USS Stockton (DD-646)
|Builder:||Federal Shipbuilding and Drydock Company|
|Laid down:||24 July 1942|
|Launched:||11 November 1942|
|Commissioned:||11 January 1943|
|Decommissioned:||16 May 1946|
|Struck:||1 July 1971|
|Fate:||Sold 25 May 1973 and broken up for scrap|
|Class and type:||Gleaves-class destroyer|
|Displacement:||1,630 tons (standard)|
|Length:||348 ft 3 in (106.15 m)|
|Beam:||36 ft 1 in (11.00 m)|
|Draft:||11 ft 10 in (3.61 m)|
|Speed:||37.4 knots (69 km/h)|
|Range:||6,500 nmi (12,000 km; 7,500 mi) at 12 kn (22 km/h; 14 mph)|
|Complement:||16 officers, 260 enlisted|
Stockton was laid down on 24 July 1942 at Kearny, New Jersey, by Federal Shipbuilding and Drydock Co. and launched on 11 November 1942 sponsored by Mrs. Horace K. Corbin. The ship was commissioned on 11 January 1943, Lieutenant Commander R. E. Braddy in command.
After shakedown, Stockton joined the Atlantic Fleet on 15 March 1943 and began escorting convoys between New York and North African ports. Between 28 May 1943 and 3 January 1944, she escorted four convoys.
On her last convoy run, she escorted two oilers to Ponta Delgada, in the Azores, in company with Thorn — the first ships to enter the port under the terms of the new agreement between the Allies and the government of Portugal.
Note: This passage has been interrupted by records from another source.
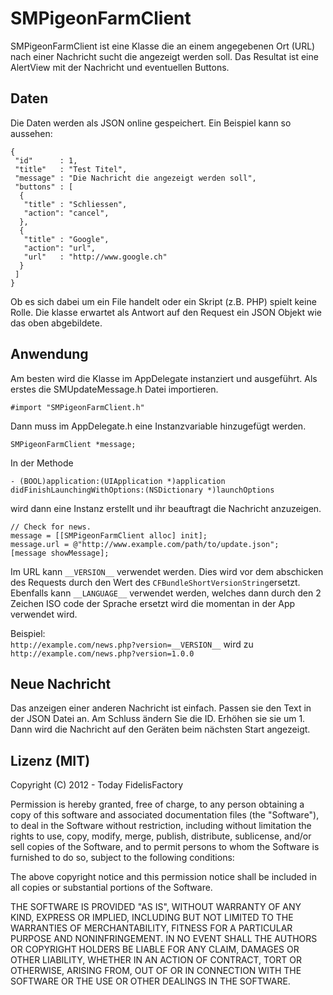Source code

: # SMPigeonFarmClient

SMPigeonFarmClient ist eine Klasse die an einem angegebenen Ort (URL) nach einer Nachricht sucht die angezeigt werden soll.
Das Resultat ist eine AlertView mit der Nachricht und eventuellen Buttons.

## Daten

Die Daten werden als JSON online gespeichert. Ein Beispiel kann so aussehen:

    {
     "id"      : 1,
     "title"   : "Test Titel",
     "message" : "Die Nachricht die angezeigt werden soll",
     "buttons" : [
      {
       "title" : "Schliessen",
       "action": "cancel",
      },
      {
       "title" : "Google",
       "action": "url",
       "url"   : "http://www.google.ch"
      }
     ]
    }
    
Ob es sich dabei um ein File handelt oder ein Skript (z.B. PHP) spielt keine Rolle. Die klasse erwartet als Antwort auf den Request ein JSON Objekt wie das oben abgebildete. 

## Anwendung

Am besten wird die Klasse im AppDelegate instanziert und ausgeführt. Als erstes die SMUpdateMessage.h Datei importieren.

    #import "SMPigeonFarmClient.h"

Dann muss im AppDelegate.h eine Instanzvariable hinzugefügt werden. 

    SMPigeonFarmClient *message;

In der Methode 

    - (BOOL)application:(UIApplication *)application didFinishLaunchingWithOptions:(NSDictionary *)launchOptions

wird dann eine Instanz erstellt und ihr beauftragt die Nachricht anzuzeigen.

    // Check for news.
    message = [[SMPigeonFarmClient alloc] init];
    message.url = @"http://www.example.com/path/to/update.json";
    [message showMessage];

Im URL kann `__VERSION__` verwendet werden. Dies wird vor dem abschicken des Requests durch den Wert des `CFBundleShortVersionString`ersetzt. 
Ebenfalls kann `__LANGUAGE__` verwendet werden, welches dann durch den 2 Zeichen ISO code der Sprache ersetzt wird die momentan in der App verwendet wird. 

Beispiel:  
`http://example.com/news.php?version=__VERSION__` wird zu `http://example.com/news.php?version=1.0.0`

## Neue Nachricht

Das anzeigen einer anderen Nachricht ist einfach. Passen sie den Text in der JSON Datei an. Am Schluss ändern Sie die ID. Erhöhen sie sie um 1. Dann wird die Nachricht auf den Geräten beim nächsten Start angezeigt. 

## Lizenz (MIT)

Copyright (C) 2012 - Today FidelisFactory

Permission is hereby granted, free of charge, to any person obtaining a copy of this software and associated documentation files (the "Software"), to deal in the Software without restriction, including without limitation the rights to use, copy, modify, merge, publish, distribute, sublicense, and/or sell copies of the Software, and to permit persons to whom the Software is furnished to do so, subject to the following conditions:

The above copyright notice and this permission notice shall be included in all copies or substantial portions of the Software.

THE SOFTWARE IS PROVIDED "AS IS", WITHOUT WARRANTY OF ANY KIND, EXPRESS OR IMPLIED, INCLUDING BUT NOT LIMITED TO THE WARRANTIES OF MERCHANTABILITY, FITNESS FOR A PARTICULAR PURPOSE AND NONINFRINGEMENT. IN NO EVENT SHALL THE AUTHORS OR COPYRIGHT HOLDERS BE LIABLE FOR ANY CLAIM, DAMAGES OR OTHER LIABILITY, WHETHER IN AN ACTION OF CONTRACT, TORT OR OTHERWISE, ARISING FROM, OUT OF OR IN CONNECTION WITH THE SOFTWARE OR THE USE OR OTHER DEALINGS IN THE SOFTWARE.
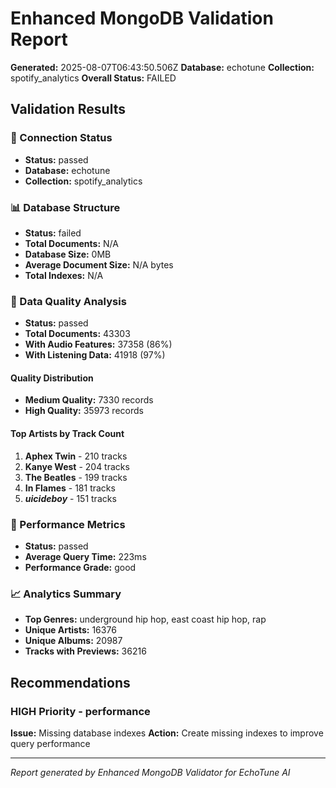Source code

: # Enhanced MongoDB Validation Report

**Generated:** 2025-08-07T06:43:50.506Z
**Database:** echotune
**Collection:** spotify_analytics
**Overall Status:** FAILED

## Validation Results

### 🔗 Connection Status
- **Status:** passed
- **Database:** echotune
- **Collection:** spotify_analytics

### 📊 Database Structure
- **Status:** failed
- **Total Documents:** N/A
- **Database Size:** 0MB
- **Average Document Size:** N/A bytes
- **Total Indexes:** N/A

### 🎵 Data Quality Analysis
- **Status:** passed
- **Total Documents:** 43303
- **With Audio Features:** 37358 (86%)
- **With Listening Data:** 41918 (97%)

#### Quality Distribution
- **Medium Quality:** 7330 records
- **High Quality:** 35973 records

#### Top Artists by Track Count
1. **Aphex Twin** - 210 tracks
2. **Kanye West** - 204 tracks
3. **The Beatles** - 199 tracks
4. **In Flames** - 181 tracks
5. **$uicideboy$** - 151 tracks

### 🚀 Performance Metrics
- **Status:** passed
- **Average Query Time:** 223ms
- **Performance Grade:** good

### 📈 Analytics Summary
- **Top Genres:** underground hip hop, east coast hip hop, rap
- **Unique Artists:** 16376
- **Unique Albums:** 20987
- **Tracks with Previews:** 36216

## Recommendations

### HIGH Priority - performance
**Issue:** Missing database indexes
**Action:** Create missing indexes to improve query performance

---
*Report generated by Enhanced MongoDB Validator for EchoTune AI*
On 24 January 1944, Stockton got underway for the South West Pacific theatre.
Transfer to Pacific and Admiralties campaign
On arrival, Stockton joined the Seventh Fleet forces assembled for the invasion of Los Negros Island in the Admiralties. She participated in the initial bombardment that cleared the way for the landings on 29 February and remained in the area for three days, patrolling and giving fire support to the forces ashore. From 9 to 13 March, she supported similar but smaller landings in Seeadler Harbor. As American forces leapfrogged along the northern coast of New Guinea, Stockton acted as an antiaircraft and antisubmarine screening vessel during the landings in Humboldt Bay on 22 April and at Wakde on 17 May; and she provided gunfire support for the Biak landings on 27 May. While off Biak, she received minor damage when hit by a shell from a shore battery on 28 May, and on 12 June, she towed Kalk into Humboldt Bay, after that destroyer had been immobilized by a bomb hit amidships.
New Guinea operations
On 2 July, she was with the invasion forces off Noemfoor and acted both as screening and fire-support ship during the landings. After a month of escort and training duty along the northern coast of New Guinea, she sailed from New Guinea on 22 August to join units of the 3rd Fleet for the invasion of the Palau Islands. The destroyer escorted the transports as they approached Peleliu on 15 September and protected them after the landings until she headed home on 14 October.
Iwo Jima and Okinawa
After overhaul at Seattle, Washington, Stockton completed refresher training at Pearl Harbor on 24 January 1945. Between 10 February and 9 March, she screened escort carriers as they provided air cover for the landings on Iwo Jima. On 21 February, two days after the landings, Stockton's group was attacked by four suicide planes, which sank the escort carrier Bismarck Sea, and damaged Lunga Point. From 18 March to the end of the war, the destroyer escorted replenishment units of the Logistics Support Group as they provided fuel and supplies to the Fleet during the Okinawa campaign and the concurrent air strikes on the Ryukyus and the Japanese home islands. On 31 March — the day before the Okinawa landings — Stockton and Morrison sank the Japanese submarine I-8, after a 3½-hour action. In early April, Stockton directed the salvage of Thornton, which had collided with two tankers of Stockton's group.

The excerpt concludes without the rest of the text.